Exercise brief:
Report back every line from the entries below in which the word "make" occurs.

##### Input material #####

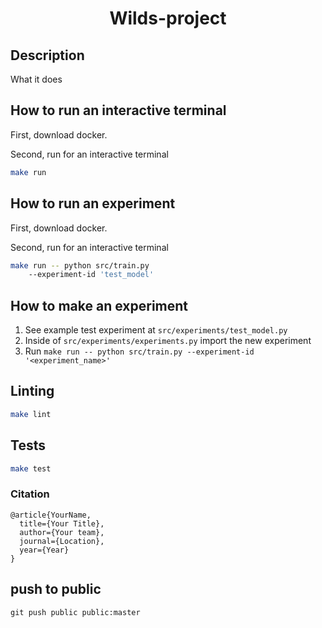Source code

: <div align="center">    
 
# Wilds-project

<!-- [![Paper](http://img.shields.io/badge/paper-arxiv.1001.2234-B31B1B.svg)](https://www.nature.com/articles/nature14539)
[![Conference](http://img.shields.io/badge/NeurIPS-2019-4b44ce.svg)](https://papers.nips.cc/book/advances-in-neural-information-processing-systems-31-2018)
[![Conference](http://img.shields.io/badge/ICLR-2019-4b44ce.svg)](https://papers.nips.cc/book/advances-in-neural-information-processing-systems-31-2018)
[![Conference](http://img.shields.io/badge/AnyConference-year-4b44ce.svg)](https://papers.nips.cc/book/advances-in-neural-information-processing-systems-31-2018) -->

<!--
ARXIV
[![Paper](http://img.shields.io/badge/arxiv-math.co:1480.1111-B31B1B.svg)](https://www.nature.com/articles/nature14539)
-->

<!-- ![CI testing](https://github.com/PyTorchLightning/deep-learning-project-template/workflows/CI%20testing/badge.svg?branch=master&event=push) -->

<!--
Conference
-->
</div>
 
## Description   
What it does

## How to run an interactive terminal

First, download docker.

Second, run for an interactive terminal

```bash
make run
```

## How to run an experiment

First, download docker.

Second, run for an interactive terminal

```bash
make run -- python src/train.py
    --experiment-id 'test_model'
```

## How to make an experiment

1. See example test experiment at `src/experiments/test_model.py`
2. Inside of `src/experiments/experiments.py` import the new experiment
3. Run `make run -- python src/train.py --experiment-id '<experiment_name>'`

## Linting

```bash
make lint
```

## Tests

```bash
make test
```

### Citation

```
@article{YourName,
  title={Your Title},
  author={Your team},
  journal={Location},
  year={Year}
}
```

## push to public

`git push public public:master`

#####

Answer to the problem:
make run
make run -- python src/train.py
## How to make an experiment
3. Run `make run -- python src/train.py --experiment-id '<experiment_name>'`
make lint
make test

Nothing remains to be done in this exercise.